Il y a une semaine, jeudi 12 mars 2020, par un beau soleil quasi-printanier, le nouveau cimetière de Vitry s’est rempli d’une foule de 200 à 300 personnes, anonymes et célébrités ostensiblement hip-hop. Un tee-shirt Scred Connexion ici, une veste ZULU Nation là, ou encore un béret Kangol au milieu de la foule : c’est bien le hip-hop français qui s’était donné rendez-vous pour honorer la mémoire de Lionel D, décédé d’un infarctus à 58 ans le 26 février dernier. Une disparition à l’image de sa fuite vers l’Angleterre, sourde et dans un anonymat injuste, qui a révolté ses proches. Avec l’aide d’artistes, d’anonymes et de passionnés via les réseaux sociaux, ils sont parvenus à solliciter les autorités parmi lesquelles le ministre de la Culture Franck Riester, qui a aidé à la prise en charge pour le rapatriement du corps. Cet article rend hommage à Lionel D et grave sur la Toile quelques paroles prononcées ce jour.

On ne pensait pas que le rap français durerait autant d’une part, et d’autre part que sa carrière serait aussi éphémère…” introduit ainsi la cérémonie le légendaire Dee Nasty. Son ami, son poto de toujours, Lionel D, arrive à sa dernière demeure et va lui manquer à tout jamais. “Lionel ne s’est pas vraiment remis du fait que d’autres générations arrivent et ne reconnaissent pas l’importance qu’il avait pu avoir. A mes yeux et aux yeux de gens qui connaissent un peu l’histoire du hip-hop en France, Lionel D est quand même le premier rappeur en France à rapper en français véritablement, à faire de la poésie et à éviter dans ses textes tous gros mots, c’est-à-dire ça reste du rap de rue, poétique, mais il y a aucune vulgarité. Lionel mettait un point d’honneur à ce que ça reste comme ça et c’est pour ça que ses textes étaient considérés comme trop gentils, trop bon enfant. Lionel est parti brutalement, j’étais le premier à le savoir et j’ai réussi grâce à vous tous à alerter les autorités, tous les gens qui ont pu faire qu’à la finale son corps soit rapatrié et qu’il soit enterré ici dignement. C’est formidable, je suis très ému, je pense que ça s’entend” a-t-il conclut d’une voix chevrotante avant les applaudissements de la foule. 

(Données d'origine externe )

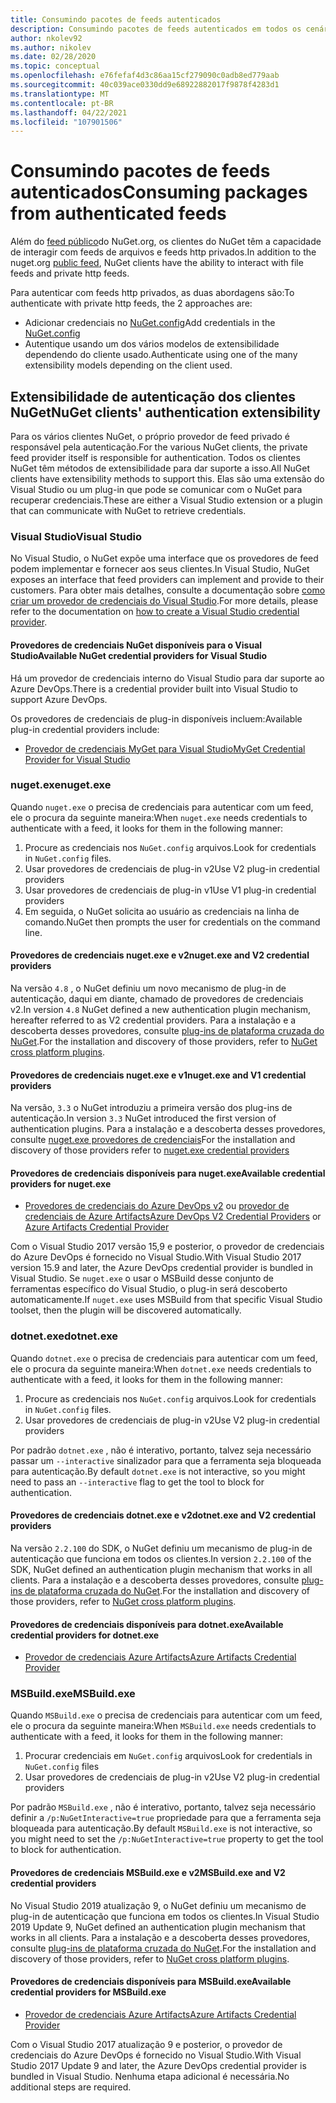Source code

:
 ```yaml
---
title: Consumindo pacotes de feeds autenticados
description: Consumindo pacotes de feeds autenticados em todos os cenários de cliente NuGet
author: nkolev92
ms.author: nikolev
ms.date: 02/28/2020
ms.topic: conceptual
ms.openlocfilehash: e76fefaf4d3c86aa15cf279090c0adb8ed779aab
ms.sourcegitcommit: 40c039ace0330dd9e68922882017f9878f4283d1
ms.translationtype: MT
ms.contentlocale: pt-BR
ms.lasthandoff: 04/22/2021
ms.locfileid: "107901506"
---
```

# <a name="consuming-packages-from-authenticated-feeds"></a><span data-ttu-id="e31b0-103">Consumindo pacotes de feeds autenticados</span><span class="sxs-lookup"><span data-stu-id="e31b0-103">Consuming packages from authenticated feeds</span></span>

<span data-ttu-id="e31b0-104">Além do [feed público](https://api.nuget.org/v3/index.json)do NuGet.org, os clientes do NuGet têm a capacidade de interagir com feeds de arquivos e feeds http privados.</span><span class="sxs-lookup"><span data-stu-id="e31b0-104">In addition to the nuget.org [public feed](https://api.nuget.org/v3/index.json), NuGet clients have the ability to interact with file feeds and private http feeds.</span></span>


<span data-ttu-id="e31b0-105">Para autenticar com feeds http privados, as duas abordagens são:</span><span class="sxs-lookup"><span data-stu-id="e31b0-105">To authenticate with private http feeds, the 2 approaches are:</span></span>

* <span data-ttu-id="e31b0-106">Adicionar credenciais no [NuGet.config](../reference/nuget-config-file.md#packagesourcecredentials)</span><span class="sxs-lookup"><span data-stu-id="e31b0-106">Add credentials in the [NuGet.config](../reference/nuget-config-file.md#packagesourcecredentials)</span></span>
* <span data-ttu-id="e31b0-107">Autentique usando um dos vários modelos de extensibilidade dependendo do cliente usado.</span><span class="sxs-lookup"><span data-stu-id="e31b0-107">Authenticate using one of the many extensibility models depending on the client used.</span></span>

## <a name="nuget-clients-authentication-extensibility"></a><span data-ttu-id="e31b0-108">Extensibilidade de autenticação dos clientes NuGet</span><span class="sxs-lookup"><span data-stu-id="e31b0-108">NuGet clients' authentication extensibility</span></span>

<span data-ttu-id="e31b0-109">Para os vários clientes NuGet, o próprio provedor de feed privado é responsável pela autenticação.</span><span class="sxs-lookup"><span data-stu-id="e31b0-109">For the various NuGet clients, the private feed provider itself is responsible for authentication.</span></span>
<span data-ttu-id="e31b0-110">Todos os clientes NuGet têm métodos de extensibilidade para dar suporte a isso.</span><span class="sxs-lookup"><span data-stu-id="e31b0-110">All NuGet clients have extensibility methods to support this.</span></span> <span data-ttu-id="e31b0-111">Elas são uma extensão do Visual Studio ou um plug-in que pode se comunicar com o NuGet para recuperar credenciais.</span><span class="sxs-lookup"><span data-stu-id="e31b0-111">These are either a Visual Studio extension or a plugin that can communicate with NuGet to retrieve credentials.</span></span>

### <a name="visual-studio"></a><span data-ttu-id="e31b0-112">Visual Studio</span><span class="sxs-lookup"><span data-stu-id="e31b0-112">Visual Studio</span></span>

<span data-ttu-id="e31b0-113">No Visual Studio, o NuGet expõe uma interface que os provedores de feed podem implementar e fornecer aos seus clientes.</span><span class="sxs-lookup"><span data-stu-id="e31b0-113">In Visual Studio, NuGet exposes an interface that feed providers can implement and provide to their customers.</span></span> <span data-ttu-id="e31b0-114">Para obter mais detalhes, consulte a documentação sobre [como criar um provedor de credenciais do Visual Studio](../reference/extensibility/NuGet-Credential-Providers-for-Visual-Studio.md).</span><span class="sxs-lookup"><span data-stu-id="e31b0-114">For more details, please refer to the documentation on [how to create a Visual Studio credential provider](../reference/extensibility/NuGet-Credential-Providers-for-Visual-Studio.md).</span></span>

#### <a name="available-nuget-credential-providers-for-visual-studio"></a><span data-ttu-id="e31b0-115">Provedores de credenciais NuGet disponíveis para o Visual Studio</span><span class="sxs-lookup"><span data-stu-id="e31b0-115">Available NuGet credential providers for Visual Studio</span></span>

<span data-ttu-id="e31b0-116">Há um provedor de credenciais interno do Visual Studio para dar suporte ao Azure DevOps.</span><span class="sxs-lookup"><span data-stu-id="e31b0-116">There is a credential provider built into Visual Studio to support Azure DevOps.</span></span>


<span data-ttu-id="e31b0-117">Os provedores de credenciais de plug-in disponíveis incluem:</span><span class="sxs-lookup"><span data-stu-id="e31b0-117">Available plug-in credential providers include:</span></span>

* [<span data-ttu-id="e31b0-118">Provedor de credenciais MyGet para Visual Studio</span><span class="sxs-lookup"><span data-stu-id="e31b0-118">MyGet Credential Provider for Visual Studio</span></span>](http://docs.myget.org/docs/reference/credential-provider-for-visual-studio)

### <a name="nugetexe"></a><span data-ttu-id="e31b0-119">nuget.exe</span><span class="sxs-lookup"><span data-stu-id="e31b0-119">nuget.exe</span></span>

<span data-ttu-id="e31b0-120">Quando `nuget.exe` o precisa de credenciais para autenticar com um feed, ele o procura da seguinte maneira:</span><span class="sxs-lookup"><span data-stu-id="e31b0-120">When `nuget.exe` needs credentials to authenticate with a feed, it looks for them in the following manner:</span></span>

1. <span data-ttu-id="e31b0-121">Procure as credenciais nos `NuGet.config` arquivos.</span><span class="sxs-lookup"><span data-stu-id="e31b0-121">Look for credentials in `NuGet.config` files.</span></span>
1. <span data-ttu-id="e31b0-122">Usar provedores de credenciais de plug-in v2</span><span class="sxs-lookup"><span data-stu-id="e31b0-122">Use V2 plug-in credential providers</span></span>
1. <span data-ttu-id="e31b0-123">Usar provedores de credenciais de plug-in v1</span><span class="sxs-lookup"><span data-stu-id="e31b0-123">Use V1 plug-in credential providers</span></span>
1. <span data-ttu-id="e31b0-124">Em seguida, o NuGet solicita ao usuário as credenciais na linha de comando.</span><span class="sxs-lookup"><span data-stu-id="e31b0-124">NuGet then prompts the user for credentials on the command line.</span></span>

#### <a name="nugetexe-and-v2-credential-providers"></a><span data-ttu-id="e31b0-125">Provedores de credenciais nuget.exe e v2</span><span class="sxs-lookup"><span data-stu-id="e31b0-125">nuget.exe and V2 credential providers</span></span>

<span data-ttu-id="e31b0-126">Na versão `4.8` , o NuGet definiu um novo mecanismo de plug-in de autenticação, daqui em diante, chamado de provedores de credenciais v2.</span><span class="sxs-lookup"><span data-stu-id="e31b0-126">In version `4.8` NuGet defined a new authentication plugin mechanism, hereafter referred to as V2 credential providers.</span></span>
<span data-ttu-id="e31b0-127">Para a instalação e a descoberta desses provedores, consulte [plug-ins de plataforma cruzada do NuGet](../reference/extensibility/NuGet-Cross-Platform-Plugins.md#plugin-installation-and-discovery).</span><span class="sxs-lookup"><span data-stu-id="e31b0-127">For the installation and discovery of those providers, refer to [NuGet cross platform plugins](../reference/extensibility/NuGet-Cross-Platform-Plugins.md#plugin-installation-and-discovery).</span></span>

#### <a name="nugetexe-and-v1-credential-providers"></a><span data-ttu-id="e31b0-128">Provedores de credenciais nuget.exe e v1</span><span class="sxs-lookup"><span data-stu-id="e31b0-128">nuget.exe and V1 credential providers</span></span>

<span data-ttu-id="e31b0-129">Na versão, `3.3` o NuGet introduziu a primeira versão dos plug-ins de autenticação.</span><span class="sxs-lookup"><span data-stu-id="e31b0-129">In version `3.3` NuGet introduced the first version of authentication plugins.</span></span>
<span data-ttu-id="e31b0-130">Para a instalação e a descoberta desses provedores, consulte [nuget.exe provedores de credenciais](../reference/extensibility/nuget-exe-Credential-Providers.md#nugetexe-credential-provider-discovery)</span><span class="sxs-lookup"><span data-stu-id="e31b0-130">For the installation and discovery of those providers refer to [nuget.exe credential providers](../reference/extensibility/nuget-exe-Credential-Providers.md#nugetexe-credential-provider-discovery)</span></span>

#### <a name="available-credential-providers-for-nugetexe"></a><span data-ttu-id="e31b0-131">Provedores de credenciais disponíveis para nuget.exe</span><span class="sxs-lookup"><span data-stu-id="e31b0-131">Available credential providers for nuget.exe</span></span>

* <span data-ttu-id="e31b0-132">[Provedores de credenciais do Azure DevOps v2](/azure/devops/artifacts/nuget/nuget-exe#add-a-feed-to-nuget-482-or-later) ou [provedor de credenciais de Azure Artifacts](https://github.com/microsoft/artifacts-credprovider)</span><span class="sxs-lookup"><span data-stu-id="e31b0-132">[Azure DevOps V2 Credential Providers](/azure/devops/artifacts/nuget/nuget-exe#add-a-feed-to-nuget-482-or-later) or [Azure Artifacts Credential Provider](https://github.com/microsoft/artifacts-credprovider)</span></span>

<span data-ttu-id="e31b0-133">Com o Visual Studio 2017 versão 15,9 e posterior, o provedor de credenciais do Azure DevOps é fornecido no Visual Studio.</span><span class="sxs-lookup"><span data-stu-id="e31b0-133">With Visual Studio 2017 version 15.9 and later, the Azure DevOps credential provider is bundled in Visual Studio.</span></span>
<span data-ttu-id="e31b0-134">Se `nuget.exe` o usar o MSBuild desse conjunto de ferramentas específico do Visual Studio, o plug-in será descoberto automaticamente.</span><span class="sxs-lookup"><span data-stu-id="e31b0-134">If `nuget.exe` uses MSBuild from that specific Visual Studio toolset, then the plugin will be discovered automatically.</span></span>

### <a name="dotnetexe"></a><span data-ttu-id="e31b0-135">dotnet.exe</span><span class="sxs-lookup"><span data-stu-id="e31b0-135">dotnet.exe</span></span>

<span data-ttu-id="e31b0-136">Quando `dotnet.exe` o precisa de credenciais para autenticar com um feed, ele o procura da seguinte maneira:</span><span class="sxs-lookup"><span data-stu-id="e31b0-136">When `dotnet.exe` needs credentials to authenticate with a feed, it looks for them in the following manner:</span></span>

1. <span data-ttu-id="e31b0-137">Procure as credenciais nos `NuGet.config` arquivos.</span><span class="sxs-lookup"><span data-stu-id="e31b0-137">Look for credentials in `NuGet.config` files.</span></span>
1. <span data-ttu-id="e31b0-138">Usar provedores de credenciais de plug-in v2</span><span class="sxs-lookup"><span data-stu-id="e31b0-138">Use V2 plug-in credential providers</span></span>

<span data-ttu-id="e31b0-139">Por padrão `dotnet.exe` , não é interativo, portanto, talvez seja necessário passar um `--interactive` sinalizador para que a ferramenta seja bloqueada para autenticação.</span><span class="sxs-lookup"><span data-stu-id="e31b0-139">By default `dotnet.exe` is not interactive, so you might need to pass an `--interactive` flag to get the tool to block for authentication.</span></span>

#### <a name="dotnetexe-and-v2-credential-providers"></a><span data-ttu-id="e31b0-140">Provedores de credenciais dotnet.exe e v2</span><span class="sxs-lookup"><span data-stu-id="e31b0-140">dotnet.exe and V2 credential providers</span></span>

<span data-ttu-id="e31b0-141">Na versão `2.2.100` do SDK, o NuGet definiu um mecanismo de plug-in de autenticação que funciona em todos os clientes.</span><span class="sxs-lookup"><span data-stu-id="e31b0-141">In version `2.2.100` of the SDK, NuGet defined an authentication plugin mechanism that works in all clients.</span></span>
<span data-ttu-id="e31b0-142">Para a instalação e a descoberta desses provedores, consulte [plug-ins de plataforma cruzada do NuGet](../reference/extensibility/NuGet-Cross-Platform-Plugins.md#plugin-installation-and-discovery).</span><span class="sxs-lookup"><span data-stu-id="e31b0-142">For the installation and discovery of those providers, refer to [NuGet cross platform plugins](../reference/extensibility/NuGet-Cross-Platform-Plugins.md#plugin-installation-and-discovery).</span></span>

#### <a name="available-credential-providers-for-dotnetexe"></a><span data-ttu-id="e31b0-143">Provedores de credenciais disponíveis para dotnet.exe</span><span class="sxs-lookup"><span data-stu-id="e31b0-143">Available credential providers for dotnet.exe</span></span>

* [<span data-ttu-id="e31b0-144">Provedor de credenciais Azure Artifacts</span><span class="sxs-lookup"><span data-stu-id="e31b0-144">Azure Artifacts Credential Provider</span></span>](https://github.com/microsoft/artifacts-credprovider)

### <a name="msbuildexe"></a><span data-ttu-id="e31b0-145">MSBuild.exe</span><span class="sxs-lookup"><span data-stu-id="e31b0-145">MSBuild.exe</span></span>

<span data-ttu-id="e31b0-146">Quando `MSBuild.exe` o precisa de credenciais para autenticar com um feed, ele o procura da seguinte maneira:</span><span class="sxs-lookup"><span data-stu-id="e31b0-146">When `MSBuild.exe` needs credentials to authenticate with a feed, it looks for them in the following manner:</span></span>

1. <span data-ttu-id="e31b0-147">Procurar credenciais em `NuGet.config` arquivos</span><span class="sxs-lookup"><span data-stu-id="e31b0-147">Look for credentials in `NuGet.config` files</span></span>
1. <span data-ttu-id="e31b0-148">Usar provedores de credenciais de plug-in v2</span><span class="sxs-lookup"><span data-stu-id="e31b0-148">Use V2 plug-in credential providers</span></span>

<span data-ttu-id="e31b0-149">Por padrão `MSBuild.exe` , não é interativo, portanto, talvez seja necessário definir a `/p:NuGetInteractive=true` propriedade para que a ferramenta seja bloqueada para autenticação.</span><span class="sxs-lookup"><span data-stu-id="e31b0-149">By default `MSBuild.exe` is not interactive, so you might need to set the `/p:NuGetInteractive=true` property to get the tool to block for authentication.</span></span>

#### <a name="msbuildexe-and-v2-credential-providers"></a><span data-ttu-id="e31b0-150">Provedores de credenciais MSBuild.exe e v2</span><span class="sxs-lookup"><span data-stu-id="e31b0-150">MSBuild.exe and V2 credential providers</span></span>

<span data-ttu-id="e31b0-151">No Visual Studio 2019 atualização 9, o NuGet definiu um mecanismo de plug-in de autenticação que funciona em todos os clientes.</span><span class="sxs-lookup"><span data-stu-id="e31b0-151">In Visual Studio 2019 Update 9, NuGet defined an authentication plugin mechanism that works in all clients.</span></span>
<span data-ttu-id="e31b0-152">Para a instalação e a descoberta desses provedores, consulte [plug-ins de plataforma cruzada do NuGet](../reference/extensibility/NuGet-Cross-Platform-Plugins.md#plugin-installation-and-discovery).</span><span class="sxs-lookup"><span data-stu-id="e31b0-152">For the installation and discovery of those providers, refer to [NuGet cross platform plugins](../reference/extensibility/NuGet-Cross-Platform-Plugins.md#plugin-installation-and-discovery).</span></span>

#### <a name="available-credential-providers-for-msbuildexe"></a><span data-ttu-id="e31b0-153">Provedores de credenciais disponíveis para MSBuild.exe</span><span class="sxs-lookup"><span data-stu-id="e31b0-153">Available credential providers for MSBuild.exe</span></span>

* [<span data-ttu-id="e31b0-154">Provedor de credenciais Azure Artifacts</span><span class="sxs-lookup"><span data-stu-id="e31b0-154">Azure Artifacts Credential Provider</span></span>](https://github.com/microsoft/artifacts-credprovider)

<span data-ttu-id="e31b0-155">Com o Visual Studio 2017 atualização 9 e posterior, o provedor de credenciais do Azure DevOps é fornecido no Visual Studio.</span><span class="sxs-lookup"><span data-stu-id="e31b0-155">With Visual Studio 2017 Update 9 and later, the Azure DevOps credential provider is bundled in Visual Studio.</span></span> <span data-ttu-id="e31b0-156">Nenhuma etapa adicional é necessária.</span><span class="sxs-lookup"><span data-stu-id="e31b0-156">No additional steps are required.</span></span>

S’en suit Doudou Masta, beaucoup plus bref, qui parle lui “d’un grand-frère”, de “quelqu’un qui l’a poussé à être ce qu’il est aujourd’hui”. “Je suis ému, je ne sais pas vraiment quoi dire… Merci d’être là. Pour lui !” lâche-t-il de son inimitable voix grave avant que EJM vienne raconter quelques anecdotes : “Il avait toujours cette petite phrase “Bah, y’a pas de problème”… Là, j’ai vu, y’a pas de problème, vous êtes tous là pour lui. On continuera à faire ce qu’on a à faire, et j’espère qu’on se verra dans des moments un peu moins dramatiques que ça. Ce que je voulais dire en tant que vitriot, c’est que c’était un mec super humain Lionel, il parlait avec tout le monde, il était vraiment cool. Sur tous les sourires que je vois là, des gens qui l’ont connus… Eh, merci frérot tu nous as encore réunis ! J’espère que maintenant, certains, ils comprendront. Il ne faut pas qu’on attende d’être dans des situations bizarres pour se retrouver. Je suis content, voilà, il est chez lui maintenant, merci à tous !”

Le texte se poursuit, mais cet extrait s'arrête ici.